Welcome home, Huck, I thought. Welcome home.
chapter
TWO
My hands were cuffed and a thin red collar snapped onto my neck. They did the same to the girl. It wasn’t comfortable. Then we were herded into a four-man cop drongle and, after I kicked up a commotion, they retrieved my bag and threw it in after me.
An officer stooped inside, pulled the hood shut with a grinding crack, and sat with h
is legs apart, chewing gum and treating the world with enough disinterest to power a small country.
As the drongle rattled away into the night, the hard, wet seats felt cold and soulless. Several tiny screens flickered into life, and the image of a small man with short, neat hair and overlarge eyebrows appeared. For a moment, his words ran out of sync with his mouth, and then the two fused together.
“Hi, I’m Dan Cicero, mayor of New Seattle. You might have heard of me. People call me the Mayor of Safety.” He pulled an overly serious expression that played havoc with his eyebrows. Neither seemed to know which way to go. “We have a zero-tolerance policy on danger in this city. If you feel scared—or even nervous about anything—call our slightly-on-edge help line, where a counselor will be happy to talk to you about nice things like pet rabbits.” His eyebrows returned to their default setting, then the left one began to head off. “New Seattle Health and Safety is the finest in the world. And certainly a lot better than anything they have in Chicago. Their safety mascot is a piece of crap. An absolute piece of high-end crap. So enjoy your visit.”
“New Seattle Health and Safety,” sang a close harmony group as pictures of the city were splayed across the screen. “Stay safe! Watch out! Stay safe! Watch out for that—”
Then the drawn-out sound of a long, tortuous crash.
And the mayor’s face again.
“And remember, please don’t die for no reason.

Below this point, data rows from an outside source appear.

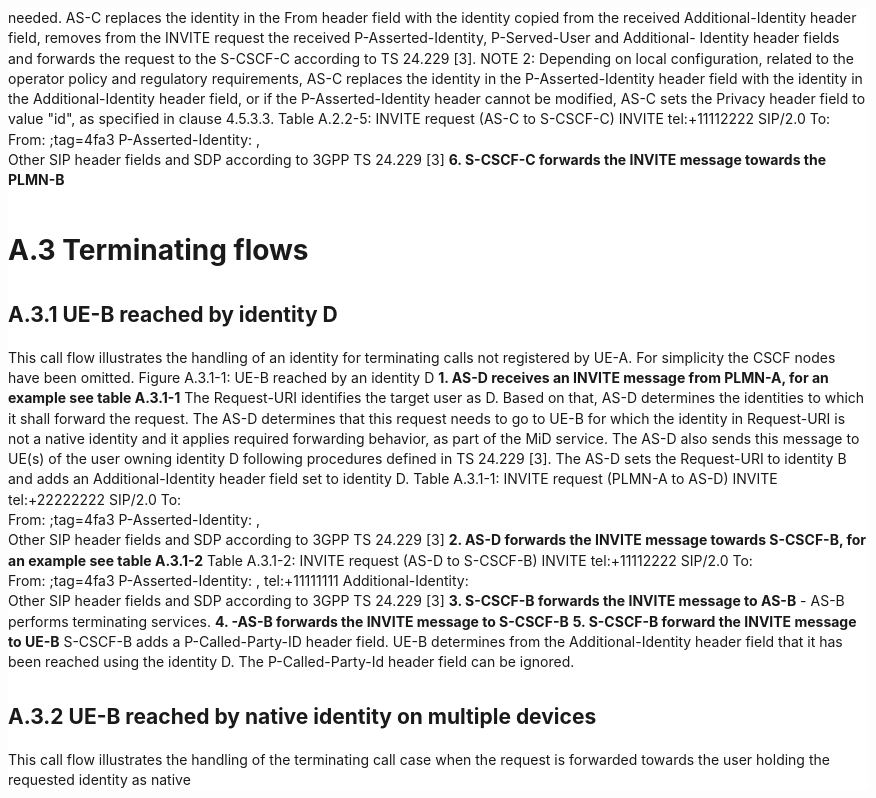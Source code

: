 needed. AS-C replaces the identity in the From header field with the identity
copied from the received Additional-Identity header field, removes from the
INVITE request the received P-Asserted-Identity, P-Served-User and Additional-
Identity header fields and forwards the request to the S-CSCF-C according to
TS 24.229 [3].
NOTE 2: Depending on local configuration, related to the operator policy and
regulatory requirements, AS-C replaces the identity in the P-Asserted-Identity
header field with the identity in the Additional-Identity header field, or if
the P-Asserted-Identity header cannot be modified, AS-C sets the Privacy
header field to value \"id\", as specified in clause 4.5.3.3.
Table A.2.2-5: INVITE request (AS-C to S-CSCF-C)
INVITE tel:+11112222 SIP/2.0
To: \
From: \;tag=4fa3
P-Asserted-Identity: \, \
Other SIP header fields and SDP according to 3GPP TS 24.229 [3]
**6\. S-CSCF-C forwards the INVITE message towards the PLMN-B**
# A.3 Terminating flows
## A.3.1 UE-B reached by identity D
This call flow illustrates the handling of an identity for terminating calls
not registered by UE-A. For simplicity the CSCF nodes have been omitted.
Figure A.3.1-1: UE-B reached by an identity D
**1\. AS-D receives an INVITE message from PLMN-A, for an example see table
A.3.1-1**
The Request-URI identifies the target user as D. Based on that, AS-D
determines the identities to which it shall forward the request.
The AS-D determines that this request needs to go to UE-B for which the
identity in Request-URI is not a native identity and it applies required
forwarding behavior, as part of the MiD service.
The AS-D also sends this message to UE(s) of the user owning identity D
following procedures defined in TS 24.229 [3].
The AS-D sets the Request-URI to identity B and adds an Additional-Identity
header field set to identity D.
Table A.3.1-1: INVITE request (PLMN-A to AS-D)
INVITE tel:+22222222 SIP/2.0
To: \
From: \;tag=4fa3
P-Asserted-Identity: \, \
Other SIP header fields and SDP according to 3GPP TS 24.229 [3]
**2\. AS-D forwards the INVITE message towards S-CSCF-B, for an example see
table A.3.1-2**
Table A.3.1-2: INVITE request (AS-D to S-CSCF-B)
INVITE tel:+11112222 SIP/2.0
To: \
From: \;tag=4fa3
P-Asserted-Identity: \, tel:+11111111
Additional-Identity: \
Other SIP header fields and SDP according to 3GPP TS 24.229 [3]
**3\. S-CSCF-B forwards the INVITE message to AS-B**
\- AS-B performs terminating services.
**4\. -AS-B forwards the INVITE message to S-CSCF-B**
**5\. S-CSCF-B forward the INVITE message to UE-B**
S-CSCF-B adds a P-Called-Party-ID header field.
UE-B determines from the Additional-Identity header field that it has been
reached using the identity D. The P-Called-Party-Id header field can be
ignored.
## A.3.2 UE-B reached by native identity on multiple devices
This call flow illustrates the handling of the terminating call case when the
request is forwarded towards the user holding the requested identity as native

I mean, what’s the point? Right?” Then the screen flickered, went black, and those last words hung in the air mocking me, daring me to stir up my anger.
“Don’t die for no reason? Why does he say that?”
“It’s just a slogan,” said the cop.
“A slogan? Sometimes people do die for no reason. Isn’t that obvious?”
“If you say so.”
The noise of the drongle wheels crunched over the conversation.
I closed my eyes trying to breathe away the anger provoked by that absurd slogan. But the more I pushed it away the more it came back. And the more the memories waited in line in my head.
Another back-wrenching jolt and I looked up.
The woman was quiet. Her features had a soft warmth, but her dark eyes were wrapped up with thoughts I couldn’t begin to read. Maybe she saw bad memories running like reels of film in her mind. Maybe she was a prisoner of the past as well.